#### [Aim of the task]
Return each line of the records below that contains the word "heredis".

#### [Dataset entries]
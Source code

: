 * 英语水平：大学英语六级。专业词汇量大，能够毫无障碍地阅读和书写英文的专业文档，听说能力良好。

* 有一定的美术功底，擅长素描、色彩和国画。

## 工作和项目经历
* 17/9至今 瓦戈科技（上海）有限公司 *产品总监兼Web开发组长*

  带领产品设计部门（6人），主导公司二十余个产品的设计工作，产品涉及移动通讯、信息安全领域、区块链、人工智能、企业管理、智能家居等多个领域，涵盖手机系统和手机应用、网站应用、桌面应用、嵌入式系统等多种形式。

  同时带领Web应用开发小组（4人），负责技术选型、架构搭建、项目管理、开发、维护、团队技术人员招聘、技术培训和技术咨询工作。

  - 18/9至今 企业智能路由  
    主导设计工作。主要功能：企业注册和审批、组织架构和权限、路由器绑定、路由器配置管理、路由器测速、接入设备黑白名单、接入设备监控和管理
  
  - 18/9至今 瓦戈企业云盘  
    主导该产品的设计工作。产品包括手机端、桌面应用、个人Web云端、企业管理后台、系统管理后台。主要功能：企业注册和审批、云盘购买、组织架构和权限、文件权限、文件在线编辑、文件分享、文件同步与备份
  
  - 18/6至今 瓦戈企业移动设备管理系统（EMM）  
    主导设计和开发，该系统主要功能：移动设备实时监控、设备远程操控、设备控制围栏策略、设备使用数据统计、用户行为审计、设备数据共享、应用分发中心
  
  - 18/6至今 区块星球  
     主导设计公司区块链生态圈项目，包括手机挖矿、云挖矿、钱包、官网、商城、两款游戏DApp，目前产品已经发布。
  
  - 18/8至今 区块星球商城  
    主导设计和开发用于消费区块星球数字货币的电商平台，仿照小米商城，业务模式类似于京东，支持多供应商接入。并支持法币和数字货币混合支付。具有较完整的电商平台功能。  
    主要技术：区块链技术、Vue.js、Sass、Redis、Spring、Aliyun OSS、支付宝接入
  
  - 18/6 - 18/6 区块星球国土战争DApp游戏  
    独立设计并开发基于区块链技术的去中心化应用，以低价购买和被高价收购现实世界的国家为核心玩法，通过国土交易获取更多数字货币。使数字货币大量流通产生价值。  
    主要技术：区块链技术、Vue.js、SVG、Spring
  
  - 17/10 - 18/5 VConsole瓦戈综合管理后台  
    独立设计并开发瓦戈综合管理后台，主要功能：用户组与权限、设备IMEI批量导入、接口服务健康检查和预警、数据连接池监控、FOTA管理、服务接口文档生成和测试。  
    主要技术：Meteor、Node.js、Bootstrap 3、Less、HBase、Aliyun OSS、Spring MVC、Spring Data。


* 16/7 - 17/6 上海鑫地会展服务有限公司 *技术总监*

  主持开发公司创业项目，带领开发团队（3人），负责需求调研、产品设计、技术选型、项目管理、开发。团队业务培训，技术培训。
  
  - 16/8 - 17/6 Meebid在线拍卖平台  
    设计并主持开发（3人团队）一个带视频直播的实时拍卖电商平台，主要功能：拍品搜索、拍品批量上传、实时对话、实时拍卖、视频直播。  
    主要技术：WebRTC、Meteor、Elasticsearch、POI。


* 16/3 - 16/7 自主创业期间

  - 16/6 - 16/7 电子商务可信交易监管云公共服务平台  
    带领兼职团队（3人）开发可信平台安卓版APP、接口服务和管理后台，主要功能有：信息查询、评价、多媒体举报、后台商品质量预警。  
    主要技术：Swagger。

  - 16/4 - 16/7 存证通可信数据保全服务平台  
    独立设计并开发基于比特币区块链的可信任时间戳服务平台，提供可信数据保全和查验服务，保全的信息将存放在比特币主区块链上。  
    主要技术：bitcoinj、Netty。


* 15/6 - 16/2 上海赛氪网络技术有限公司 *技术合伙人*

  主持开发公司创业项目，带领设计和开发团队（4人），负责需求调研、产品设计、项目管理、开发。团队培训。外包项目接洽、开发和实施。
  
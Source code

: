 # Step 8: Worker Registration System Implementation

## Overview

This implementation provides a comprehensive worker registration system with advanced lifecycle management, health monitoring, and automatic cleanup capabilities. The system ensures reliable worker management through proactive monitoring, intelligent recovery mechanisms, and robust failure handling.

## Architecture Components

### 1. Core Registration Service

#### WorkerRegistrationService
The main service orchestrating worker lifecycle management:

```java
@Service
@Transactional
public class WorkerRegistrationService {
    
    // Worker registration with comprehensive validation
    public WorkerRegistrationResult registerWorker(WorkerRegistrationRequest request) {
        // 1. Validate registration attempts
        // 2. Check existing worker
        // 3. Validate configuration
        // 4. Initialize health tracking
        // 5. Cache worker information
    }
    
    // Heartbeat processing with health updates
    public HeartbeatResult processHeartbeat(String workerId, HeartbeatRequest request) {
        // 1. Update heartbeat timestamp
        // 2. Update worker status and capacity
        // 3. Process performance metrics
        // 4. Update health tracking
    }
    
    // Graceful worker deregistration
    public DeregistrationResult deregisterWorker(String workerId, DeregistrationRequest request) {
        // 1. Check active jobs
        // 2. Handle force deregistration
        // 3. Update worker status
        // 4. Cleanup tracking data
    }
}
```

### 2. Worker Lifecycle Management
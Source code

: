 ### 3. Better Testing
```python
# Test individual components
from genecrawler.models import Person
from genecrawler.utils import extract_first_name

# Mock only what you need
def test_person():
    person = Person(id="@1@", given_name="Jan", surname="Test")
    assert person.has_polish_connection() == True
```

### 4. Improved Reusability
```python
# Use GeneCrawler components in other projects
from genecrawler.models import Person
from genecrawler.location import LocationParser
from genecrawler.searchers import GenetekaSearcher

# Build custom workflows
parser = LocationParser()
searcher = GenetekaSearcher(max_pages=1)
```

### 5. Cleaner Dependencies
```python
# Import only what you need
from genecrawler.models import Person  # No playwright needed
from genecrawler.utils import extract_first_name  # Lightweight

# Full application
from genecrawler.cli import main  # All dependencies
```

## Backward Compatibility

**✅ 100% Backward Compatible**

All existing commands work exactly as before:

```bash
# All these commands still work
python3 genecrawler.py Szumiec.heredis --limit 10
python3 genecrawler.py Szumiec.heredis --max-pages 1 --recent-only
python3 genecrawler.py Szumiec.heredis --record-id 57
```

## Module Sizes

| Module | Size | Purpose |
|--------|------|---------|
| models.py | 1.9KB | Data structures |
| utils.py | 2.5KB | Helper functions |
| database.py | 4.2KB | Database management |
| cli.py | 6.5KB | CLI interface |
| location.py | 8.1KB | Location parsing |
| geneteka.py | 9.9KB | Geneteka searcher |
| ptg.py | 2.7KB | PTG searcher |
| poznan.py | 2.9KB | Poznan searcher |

#### [Expected answer]
python3 genecrawler.py Szumiec.heredis --limit 10
python3 genecrawler.py Szumiec.heredis --max-pages 1 --recent-only
python3 genecrawler.py Szumiec.heredis --record-id 57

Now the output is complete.